DATASET CONTENT
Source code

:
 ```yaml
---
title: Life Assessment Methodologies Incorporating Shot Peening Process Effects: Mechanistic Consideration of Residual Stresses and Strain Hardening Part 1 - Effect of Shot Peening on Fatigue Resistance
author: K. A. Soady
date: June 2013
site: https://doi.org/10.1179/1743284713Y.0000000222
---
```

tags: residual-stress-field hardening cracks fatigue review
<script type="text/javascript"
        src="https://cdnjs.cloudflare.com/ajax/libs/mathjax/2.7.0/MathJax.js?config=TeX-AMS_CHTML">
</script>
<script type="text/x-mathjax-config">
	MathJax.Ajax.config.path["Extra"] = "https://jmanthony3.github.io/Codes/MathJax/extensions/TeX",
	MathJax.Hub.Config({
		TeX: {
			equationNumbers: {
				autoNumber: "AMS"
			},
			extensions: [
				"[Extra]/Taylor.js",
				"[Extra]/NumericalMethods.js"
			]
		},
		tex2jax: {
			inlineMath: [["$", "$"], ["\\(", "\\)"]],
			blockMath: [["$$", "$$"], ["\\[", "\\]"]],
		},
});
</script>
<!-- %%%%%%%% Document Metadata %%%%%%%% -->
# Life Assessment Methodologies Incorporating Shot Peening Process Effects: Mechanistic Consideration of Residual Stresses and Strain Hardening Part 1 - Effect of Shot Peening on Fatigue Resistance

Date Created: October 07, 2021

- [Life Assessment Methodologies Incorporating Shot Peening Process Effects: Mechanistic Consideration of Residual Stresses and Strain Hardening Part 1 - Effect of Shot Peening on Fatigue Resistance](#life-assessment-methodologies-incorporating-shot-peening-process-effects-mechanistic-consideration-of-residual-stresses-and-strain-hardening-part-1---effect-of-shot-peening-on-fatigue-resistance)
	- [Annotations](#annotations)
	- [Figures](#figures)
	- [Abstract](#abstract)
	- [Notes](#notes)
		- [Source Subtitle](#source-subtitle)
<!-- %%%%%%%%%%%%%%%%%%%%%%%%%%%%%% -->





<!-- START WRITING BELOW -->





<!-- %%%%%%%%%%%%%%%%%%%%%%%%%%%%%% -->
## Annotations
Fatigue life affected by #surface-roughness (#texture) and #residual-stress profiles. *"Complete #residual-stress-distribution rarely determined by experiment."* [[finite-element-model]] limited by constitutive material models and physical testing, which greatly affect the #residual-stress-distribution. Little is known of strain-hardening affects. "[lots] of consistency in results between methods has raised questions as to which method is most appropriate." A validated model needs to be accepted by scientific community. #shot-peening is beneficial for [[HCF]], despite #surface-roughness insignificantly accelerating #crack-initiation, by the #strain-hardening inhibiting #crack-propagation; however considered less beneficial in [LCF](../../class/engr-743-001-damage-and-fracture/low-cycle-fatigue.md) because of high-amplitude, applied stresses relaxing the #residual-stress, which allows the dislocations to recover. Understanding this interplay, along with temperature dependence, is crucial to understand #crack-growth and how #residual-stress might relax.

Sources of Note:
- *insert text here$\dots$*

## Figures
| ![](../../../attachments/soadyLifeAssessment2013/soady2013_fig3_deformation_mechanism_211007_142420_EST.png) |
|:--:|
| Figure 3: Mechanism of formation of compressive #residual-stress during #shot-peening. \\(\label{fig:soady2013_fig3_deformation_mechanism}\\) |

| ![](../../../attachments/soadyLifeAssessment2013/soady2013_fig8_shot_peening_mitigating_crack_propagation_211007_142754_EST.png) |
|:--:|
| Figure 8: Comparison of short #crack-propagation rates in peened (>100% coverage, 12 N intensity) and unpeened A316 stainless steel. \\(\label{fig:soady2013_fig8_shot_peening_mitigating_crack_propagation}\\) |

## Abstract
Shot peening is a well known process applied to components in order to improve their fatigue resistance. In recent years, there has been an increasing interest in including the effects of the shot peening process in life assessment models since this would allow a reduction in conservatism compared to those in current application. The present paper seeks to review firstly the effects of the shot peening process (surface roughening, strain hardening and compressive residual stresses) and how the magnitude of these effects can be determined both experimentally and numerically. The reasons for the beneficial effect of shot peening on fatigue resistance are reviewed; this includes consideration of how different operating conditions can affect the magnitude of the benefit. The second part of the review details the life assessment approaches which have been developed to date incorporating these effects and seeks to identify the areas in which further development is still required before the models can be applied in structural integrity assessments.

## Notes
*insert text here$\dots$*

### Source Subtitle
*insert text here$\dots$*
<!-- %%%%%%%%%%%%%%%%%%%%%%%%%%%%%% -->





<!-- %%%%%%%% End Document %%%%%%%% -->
---
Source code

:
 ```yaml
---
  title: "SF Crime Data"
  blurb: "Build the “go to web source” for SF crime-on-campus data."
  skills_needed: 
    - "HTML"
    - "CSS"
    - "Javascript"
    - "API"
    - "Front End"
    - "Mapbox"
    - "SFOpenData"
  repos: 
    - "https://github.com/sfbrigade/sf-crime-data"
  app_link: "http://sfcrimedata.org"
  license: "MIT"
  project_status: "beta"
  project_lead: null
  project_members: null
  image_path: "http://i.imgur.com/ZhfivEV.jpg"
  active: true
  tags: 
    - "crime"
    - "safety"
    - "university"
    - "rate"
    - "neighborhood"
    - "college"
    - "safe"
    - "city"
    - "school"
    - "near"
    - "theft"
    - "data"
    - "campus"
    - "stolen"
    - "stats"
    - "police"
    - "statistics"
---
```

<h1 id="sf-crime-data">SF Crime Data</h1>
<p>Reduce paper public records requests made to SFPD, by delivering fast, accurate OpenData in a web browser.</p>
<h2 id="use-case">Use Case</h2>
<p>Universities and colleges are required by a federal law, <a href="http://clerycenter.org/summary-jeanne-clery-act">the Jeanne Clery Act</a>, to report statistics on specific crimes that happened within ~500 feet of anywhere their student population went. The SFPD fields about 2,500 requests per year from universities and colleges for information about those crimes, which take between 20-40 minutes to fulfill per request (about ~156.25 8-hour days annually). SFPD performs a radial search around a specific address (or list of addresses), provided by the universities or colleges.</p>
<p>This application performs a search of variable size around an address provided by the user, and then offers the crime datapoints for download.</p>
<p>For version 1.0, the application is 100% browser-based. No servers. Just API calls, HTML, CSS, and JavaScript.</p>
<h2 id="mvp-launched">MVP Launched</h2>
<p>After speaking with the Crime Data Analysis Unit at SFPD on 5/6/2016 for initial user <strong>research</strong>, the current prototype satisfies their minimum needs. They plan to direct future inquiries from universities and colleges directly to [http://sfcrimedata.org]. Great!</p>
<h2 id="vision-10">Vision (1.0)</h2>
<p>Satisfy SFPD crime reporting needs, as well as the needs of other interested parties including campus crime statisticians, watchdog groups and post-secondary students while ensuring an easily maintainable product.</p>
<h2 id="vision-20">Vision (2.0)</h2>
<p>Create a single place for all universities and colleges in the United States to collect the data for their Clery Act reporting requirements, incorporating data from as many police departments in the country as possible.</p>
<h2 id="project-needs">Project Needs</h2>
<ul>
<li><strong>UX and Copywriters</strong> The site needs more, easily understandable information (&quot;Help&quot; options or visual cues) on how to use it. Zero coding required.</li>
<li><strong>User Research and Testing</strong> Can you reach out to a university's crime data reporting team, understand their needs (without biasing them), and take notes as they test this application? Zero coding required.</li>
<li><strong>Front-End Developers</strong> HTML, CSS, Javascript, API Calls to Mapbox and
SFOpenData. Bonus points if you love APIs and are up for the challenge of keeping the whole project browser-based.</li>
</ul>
==
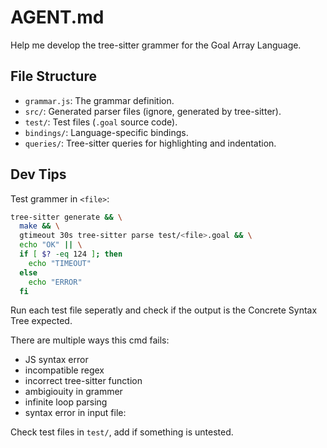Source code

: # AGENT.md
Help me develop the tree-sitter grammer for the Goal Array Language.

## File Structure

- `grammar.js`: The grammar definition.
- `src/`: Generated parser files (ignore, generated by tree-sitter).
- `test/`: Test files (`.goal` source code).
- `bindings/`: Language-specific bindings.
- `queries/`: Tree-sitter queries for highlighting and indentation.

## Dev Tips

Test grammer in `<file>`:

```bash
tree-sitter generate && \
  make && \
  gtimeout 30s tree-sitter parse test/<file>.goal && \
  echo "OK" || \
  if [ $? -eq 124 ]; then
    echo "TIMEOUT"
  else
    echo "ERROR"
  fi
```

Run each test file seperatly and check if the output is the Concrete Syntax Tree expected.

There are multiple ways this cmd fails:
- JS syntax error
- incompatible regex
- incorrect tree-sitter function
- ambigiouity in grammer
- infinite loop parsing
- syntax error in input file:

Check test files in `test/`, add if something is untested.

WHAT THE TASK ASKS
Examine the records and pull out every line where the string "Front" occurs.

COMPLETED TASK
    - "Front End"
<li><strong>Front-End Developers</strong> HTML, CSS, Javascript, API Calls to Mapbox and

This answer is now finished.